:: PROBLEM REQUIREMENTS ::
Report every line of the listing below in which the string "systemctl" appears.
####
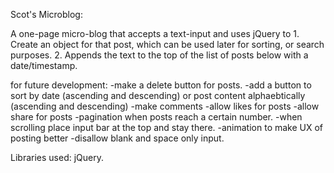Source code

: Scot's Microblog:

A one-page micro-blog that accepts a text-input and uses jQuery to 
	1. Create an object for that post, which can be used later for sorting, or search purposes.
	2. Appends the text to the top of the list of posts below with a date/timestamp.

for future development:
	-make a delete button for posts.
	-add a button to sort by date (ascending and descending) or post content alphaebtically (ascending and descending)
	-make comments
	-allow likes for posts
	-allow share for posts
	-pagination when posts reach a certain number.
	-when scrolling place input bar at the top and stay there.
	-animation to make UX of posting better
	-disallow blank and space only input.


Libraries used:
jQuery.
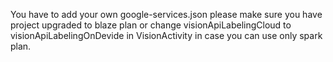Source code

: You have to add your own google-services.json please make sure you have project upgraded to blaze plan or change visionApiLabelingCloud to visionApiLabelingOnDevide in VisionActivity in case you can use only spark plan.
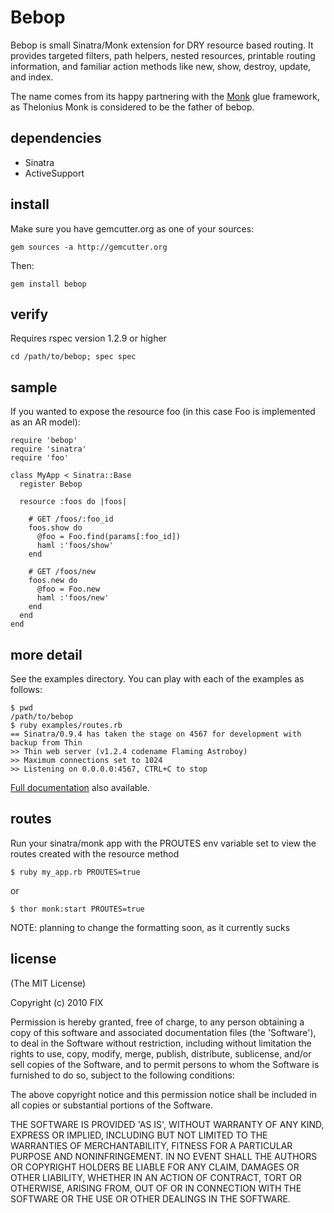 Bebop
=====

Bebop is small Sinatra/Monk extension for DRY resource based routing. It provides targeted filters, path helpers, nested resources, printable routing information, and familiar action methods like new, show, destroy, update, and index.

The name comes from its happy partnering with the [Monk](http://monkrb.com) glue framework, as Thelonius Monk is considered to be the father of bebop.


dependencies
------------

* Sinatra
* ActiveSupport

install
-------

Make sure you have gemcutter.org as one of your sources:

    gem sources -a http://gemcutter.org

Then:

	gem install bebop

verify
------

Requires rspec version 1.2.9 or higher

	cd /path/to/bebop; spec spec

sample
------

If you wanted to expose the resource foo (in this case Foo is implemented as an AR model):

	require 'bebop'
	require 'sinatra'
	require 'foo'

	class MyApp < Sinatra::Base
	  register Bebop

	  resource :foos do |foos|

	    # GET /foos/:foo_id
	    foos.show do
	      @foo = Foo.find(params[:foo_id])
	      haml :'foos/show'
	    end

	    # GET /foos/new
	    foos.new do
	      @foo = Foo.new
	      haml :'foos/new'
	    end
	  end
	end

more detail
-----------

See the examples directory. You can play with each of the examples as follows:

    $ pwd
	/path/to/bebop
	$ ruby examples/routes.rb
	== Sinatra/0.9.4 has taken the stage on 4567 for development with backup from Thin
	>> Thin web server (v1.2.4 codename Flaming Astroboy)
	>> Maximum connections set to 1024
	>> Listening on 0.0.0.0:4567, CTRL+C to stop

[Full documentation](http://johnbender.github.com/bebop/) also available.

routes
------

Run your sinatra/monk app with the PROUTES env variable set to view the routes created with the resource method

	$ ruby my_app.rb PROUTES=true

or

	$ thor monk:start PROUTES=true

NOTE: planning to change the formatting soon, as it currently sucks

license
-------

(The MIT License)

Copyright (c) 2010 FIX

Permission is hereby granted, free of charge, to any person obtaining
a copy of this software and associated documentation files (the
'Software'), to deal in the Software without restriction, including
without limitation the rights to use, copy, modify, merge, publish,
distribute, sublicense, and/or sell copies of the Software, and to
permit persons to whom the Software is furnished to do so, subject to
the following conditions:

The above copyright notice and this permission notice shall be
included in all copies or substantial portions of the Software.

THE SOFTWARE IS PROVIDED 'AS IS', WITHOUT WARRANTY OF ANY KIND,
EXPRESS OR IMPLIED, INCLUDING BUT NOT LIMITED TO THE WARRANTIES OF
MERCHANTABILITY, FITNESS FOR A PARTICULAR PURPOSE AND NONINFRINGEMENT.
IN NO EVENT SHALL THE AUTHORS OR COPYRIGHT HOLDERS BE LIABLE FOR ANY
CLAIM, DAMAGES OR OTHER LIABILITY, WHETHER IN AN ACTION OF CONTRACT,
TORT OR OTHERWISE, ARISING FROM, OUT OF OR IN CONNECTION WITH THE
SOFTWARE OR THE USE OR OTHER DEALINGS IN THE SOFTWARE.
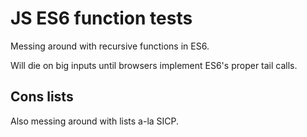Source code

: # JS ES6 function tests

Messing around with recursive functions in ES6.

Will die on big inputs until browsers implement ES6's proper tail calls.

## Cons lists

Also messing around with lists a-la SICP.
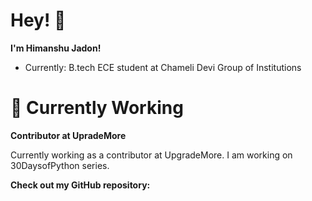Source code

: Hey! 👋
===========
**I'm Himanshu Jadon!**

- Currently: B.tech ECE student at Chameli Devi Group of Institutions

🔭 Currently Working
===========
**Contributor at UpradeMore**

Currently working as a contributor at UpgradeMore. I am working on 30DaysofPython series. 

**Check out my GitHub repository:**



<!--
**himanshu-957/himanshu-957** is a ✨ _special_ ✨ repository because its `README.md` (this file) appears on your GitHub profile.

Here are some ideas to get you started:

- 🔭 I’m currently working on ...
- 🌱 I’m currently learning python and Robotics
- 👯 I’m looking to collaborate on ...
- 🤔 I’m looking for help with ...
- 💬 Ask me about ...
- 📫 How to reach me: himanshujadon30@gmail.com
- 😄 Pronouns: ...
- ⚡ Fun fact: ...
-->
####
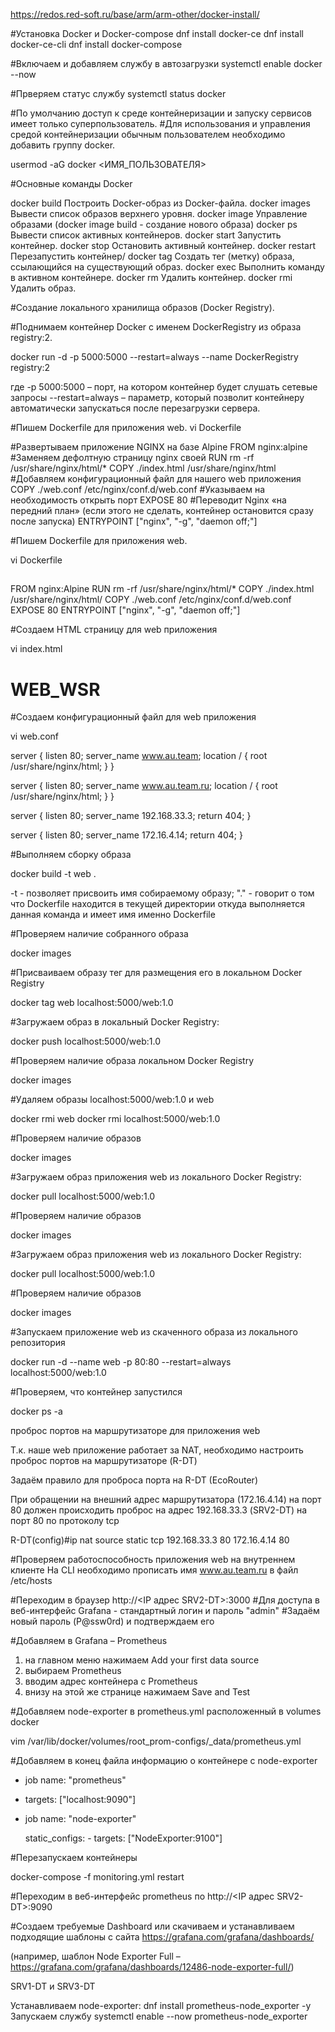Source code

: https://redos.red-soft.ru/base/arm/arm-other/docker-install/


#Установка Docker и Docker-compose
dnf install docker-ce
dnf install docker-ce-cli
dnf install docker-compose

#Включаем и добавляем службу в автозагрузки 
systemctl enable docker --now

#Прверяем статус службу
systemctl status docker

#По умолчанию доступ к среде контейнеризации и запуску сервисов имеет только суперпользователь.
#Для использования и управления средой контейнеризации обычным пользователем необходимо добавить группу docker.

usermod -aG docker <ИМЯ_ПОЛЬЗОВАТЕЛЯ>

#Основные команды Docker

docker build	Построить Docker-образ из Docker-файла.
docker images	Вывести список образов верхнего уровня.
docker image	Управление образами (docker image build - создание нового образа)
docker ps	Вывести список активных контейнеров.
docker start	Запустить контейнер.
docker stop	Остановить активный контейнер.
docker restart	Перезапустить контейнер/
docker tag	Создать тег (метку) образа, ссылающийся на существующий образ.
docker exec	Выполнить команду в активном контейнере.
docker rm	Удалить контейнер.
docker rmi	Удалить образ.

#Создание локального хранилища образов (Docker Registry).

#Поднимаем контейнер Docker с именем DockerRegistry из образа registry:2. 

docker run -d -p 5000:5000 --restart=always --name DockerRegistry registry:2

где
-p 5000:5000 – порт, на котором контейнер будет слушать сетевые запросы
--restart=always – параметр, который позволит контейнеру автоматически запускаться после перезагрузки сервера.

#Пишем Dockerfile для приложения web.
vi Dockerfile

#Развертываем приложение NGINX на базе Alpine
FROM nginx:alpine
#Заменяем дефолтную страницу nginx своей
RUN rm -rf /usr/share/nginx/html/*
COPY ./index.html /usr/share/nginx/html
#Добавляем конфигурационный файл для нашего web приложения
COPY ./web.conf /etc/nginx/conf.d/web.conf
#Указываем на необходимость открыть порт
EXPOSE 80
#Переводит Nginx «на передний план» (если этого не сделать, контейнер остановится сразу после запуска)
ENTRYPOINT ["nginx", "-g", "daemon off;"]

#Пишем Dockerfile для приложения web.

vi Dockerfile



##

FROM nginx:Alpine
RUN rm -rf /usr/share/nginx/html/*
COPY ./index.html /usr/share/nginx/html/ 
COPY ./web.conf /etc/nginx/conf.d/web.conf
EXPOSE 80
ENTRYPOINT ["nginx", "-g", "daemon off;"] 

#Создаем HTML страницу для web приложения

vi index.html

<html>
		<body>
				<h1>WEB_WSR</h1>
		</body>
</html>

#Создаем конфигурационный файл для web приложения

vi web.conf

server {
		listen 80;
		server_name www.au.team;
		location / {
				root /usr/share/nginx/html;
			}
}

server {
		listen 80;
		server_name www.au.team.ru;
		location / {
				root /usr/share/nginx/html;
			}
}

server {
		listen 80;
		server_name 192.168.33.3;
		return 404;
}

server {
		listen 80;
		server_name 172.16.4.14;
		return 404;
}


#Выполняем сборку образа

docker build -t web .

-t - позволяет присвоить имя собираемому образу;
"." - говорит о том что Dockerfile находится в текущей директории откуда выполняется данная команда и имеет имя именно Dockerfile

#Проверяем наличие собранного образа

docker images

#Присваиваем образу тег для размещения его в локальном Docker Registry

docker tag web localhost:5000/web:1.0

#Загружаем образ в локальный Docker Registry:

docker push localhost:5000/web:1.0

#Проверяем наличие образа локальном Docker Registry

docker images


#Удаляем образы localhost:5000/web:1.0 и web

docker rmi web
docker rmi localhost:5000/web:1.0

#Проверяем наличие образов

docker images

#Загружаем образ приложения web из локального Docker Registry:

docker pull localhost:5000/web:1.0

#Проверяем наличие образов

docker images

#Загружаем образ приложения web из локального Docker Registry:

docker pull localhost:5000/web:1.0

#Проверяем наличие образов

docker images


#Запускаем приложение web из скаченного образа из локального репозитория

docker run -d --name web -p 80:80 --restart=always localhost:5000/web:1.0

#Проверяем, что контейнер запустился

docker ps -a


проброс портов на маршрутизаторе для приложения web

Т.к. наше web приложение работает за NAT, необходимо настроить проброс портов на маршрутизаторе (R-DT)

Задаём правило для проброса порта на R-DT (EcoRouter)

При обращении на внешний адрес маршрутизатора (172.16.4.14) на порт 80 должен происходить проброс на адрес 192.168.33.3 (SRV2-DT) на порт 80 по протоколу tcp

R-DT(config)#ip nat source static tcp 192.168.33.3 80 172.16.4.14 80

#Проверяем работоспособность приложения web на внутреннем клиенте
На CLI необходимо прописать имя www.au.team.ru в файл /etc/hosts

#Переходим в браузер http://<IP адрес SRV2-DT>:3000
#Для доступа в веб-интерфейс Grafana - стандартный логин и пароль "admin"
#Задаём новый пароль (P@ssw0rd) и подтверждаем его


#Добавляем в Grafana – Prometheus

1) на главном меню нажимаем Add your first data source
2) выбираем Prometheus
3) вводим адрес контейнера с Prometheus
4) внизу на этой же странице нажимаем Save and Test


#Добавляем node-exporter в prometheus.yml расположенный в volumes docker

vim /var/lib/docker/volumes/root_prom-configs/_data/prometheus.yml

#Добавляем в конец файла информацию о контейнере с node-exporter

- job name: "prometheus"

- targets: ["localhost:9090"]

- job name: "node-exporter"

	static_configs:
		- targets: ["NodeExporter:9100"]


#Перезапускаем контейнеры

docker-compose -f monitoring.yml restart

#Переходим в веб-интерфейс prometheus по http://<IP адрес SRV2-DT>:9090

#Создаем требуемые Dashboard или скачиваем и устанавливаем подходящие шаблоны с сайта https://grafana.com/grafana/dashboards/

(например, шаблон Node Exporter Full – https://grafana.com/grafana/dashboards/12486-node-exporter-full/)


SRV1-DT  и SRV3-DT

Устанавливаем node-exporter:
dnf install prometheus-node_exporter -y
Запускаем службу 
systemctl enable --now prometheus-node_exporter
####
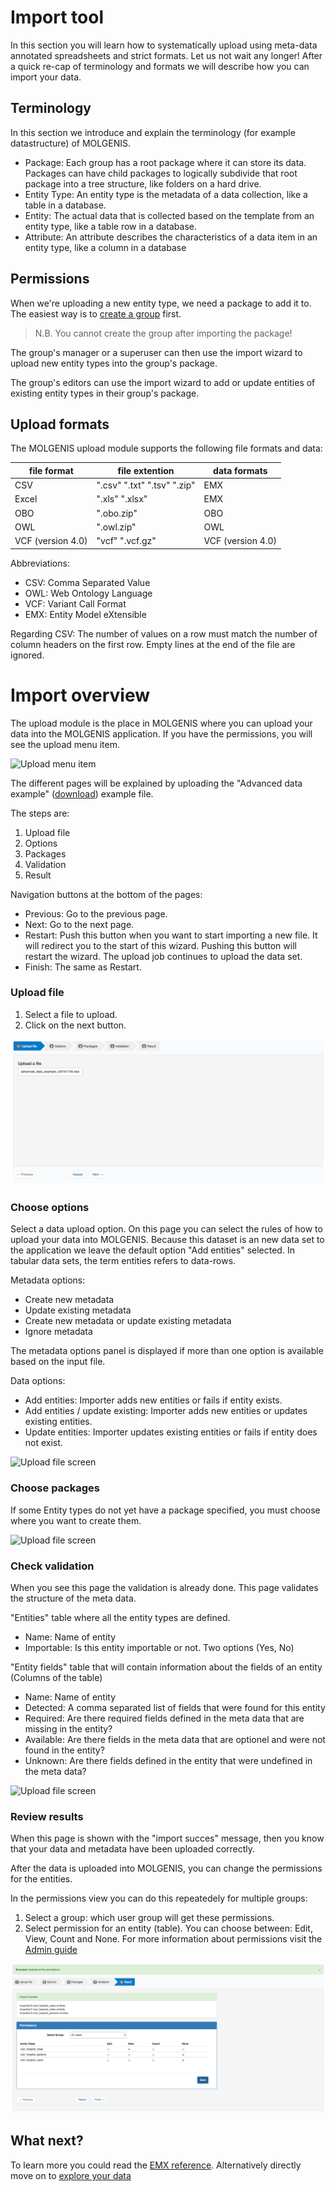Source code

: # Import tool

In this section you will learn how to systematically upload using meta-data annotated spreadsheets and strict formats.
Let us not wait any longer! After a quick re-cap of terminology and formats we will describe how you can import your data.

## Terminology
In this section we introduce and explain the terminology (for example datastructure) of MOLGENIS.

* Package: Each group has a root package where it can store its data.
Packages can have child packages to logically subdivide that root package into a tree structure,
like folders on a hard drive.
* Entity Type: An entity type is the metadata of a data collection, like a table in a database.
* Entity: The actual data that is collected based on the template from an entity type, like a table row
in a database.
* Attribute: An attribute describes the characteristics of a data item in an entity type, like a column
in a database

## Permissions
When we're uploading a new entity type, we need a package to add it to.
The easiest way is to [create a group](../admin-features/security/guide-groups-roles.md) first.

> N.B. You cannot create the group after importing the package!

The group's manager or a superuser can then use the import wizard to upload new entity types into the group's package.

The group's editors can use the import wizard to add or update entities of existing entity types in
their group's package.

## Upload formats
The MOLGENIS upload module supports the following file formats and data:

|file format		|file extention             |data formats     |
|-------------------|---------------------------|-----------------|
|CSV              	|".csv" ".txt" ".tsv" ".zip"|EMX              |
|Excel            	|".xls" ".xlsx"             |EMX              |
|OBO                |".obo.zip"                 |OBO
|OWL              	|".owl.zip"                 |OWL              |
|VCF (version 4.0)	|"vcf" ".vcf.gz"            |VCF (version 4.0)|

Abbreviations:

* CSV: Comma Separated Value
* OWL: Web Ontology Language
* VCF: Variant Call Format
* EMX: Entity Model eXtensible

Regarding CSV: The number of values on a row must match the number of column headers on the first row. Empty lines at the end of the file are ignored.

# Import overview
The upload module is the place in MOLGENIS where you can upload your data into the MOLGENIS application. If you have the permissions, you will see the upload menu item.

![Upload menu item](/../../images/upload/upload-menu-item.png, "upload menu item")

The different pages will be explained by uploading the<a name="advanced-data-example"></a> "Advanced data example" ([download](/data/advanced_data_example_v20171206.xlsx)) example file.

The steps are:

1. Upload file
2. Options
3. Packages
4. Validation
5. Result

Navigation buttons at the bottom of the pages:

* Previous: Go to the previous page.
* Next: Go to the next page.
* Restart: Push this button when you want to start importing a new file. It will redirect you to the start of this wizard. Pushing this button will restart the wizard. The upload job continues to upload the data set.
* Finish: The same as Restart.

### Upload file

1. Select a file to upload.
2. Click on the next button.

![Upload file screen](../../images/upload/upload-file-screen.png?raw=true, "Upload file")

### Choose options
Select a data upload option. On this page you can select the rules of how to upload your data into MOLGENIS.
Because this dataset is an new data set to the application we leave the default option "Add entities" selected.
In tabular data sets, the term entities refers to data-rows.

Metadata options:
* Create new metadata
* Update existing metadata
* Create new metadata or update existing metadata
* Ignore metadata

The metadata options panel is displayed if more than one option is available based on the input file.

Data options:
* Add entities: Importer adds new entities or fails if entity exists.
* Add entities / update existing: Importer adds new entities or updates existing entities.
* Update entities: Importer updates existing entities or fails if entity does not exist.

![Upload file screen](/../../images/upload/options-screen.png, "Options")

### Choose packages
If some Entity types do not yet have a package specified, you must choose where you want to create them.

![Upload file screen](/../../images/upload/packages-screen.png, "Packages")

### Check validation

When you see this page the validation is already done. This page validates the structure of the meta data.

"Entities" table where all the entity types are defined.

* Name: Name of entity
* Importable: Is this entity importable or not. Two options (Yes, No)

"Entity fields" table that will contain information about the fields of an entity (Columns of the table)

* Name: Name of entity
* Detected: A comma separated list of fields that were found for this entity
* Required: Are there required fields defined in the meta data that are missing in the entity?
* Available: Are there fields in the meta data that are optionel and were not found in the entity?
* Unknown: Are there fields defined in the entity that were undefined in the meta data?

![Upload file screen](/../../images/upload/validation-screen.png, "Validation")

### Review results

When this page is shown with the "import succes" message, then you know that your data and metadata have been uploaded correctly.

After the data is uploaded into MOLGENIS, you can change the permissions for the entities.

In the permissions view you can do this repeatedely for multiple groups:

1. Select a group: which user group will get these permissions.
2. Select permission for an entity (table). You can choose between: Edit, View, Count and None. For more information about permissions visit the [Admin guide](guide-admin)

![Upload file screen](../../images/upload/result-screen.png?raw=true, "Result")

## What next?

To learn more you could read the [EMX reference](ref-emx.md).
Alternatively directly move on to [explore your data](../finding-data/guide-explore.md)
####
:: RESPONSE BOX ::
systemctl enable docker --now
systemctl status docker
systemctl enable --now prometheus-node_exporter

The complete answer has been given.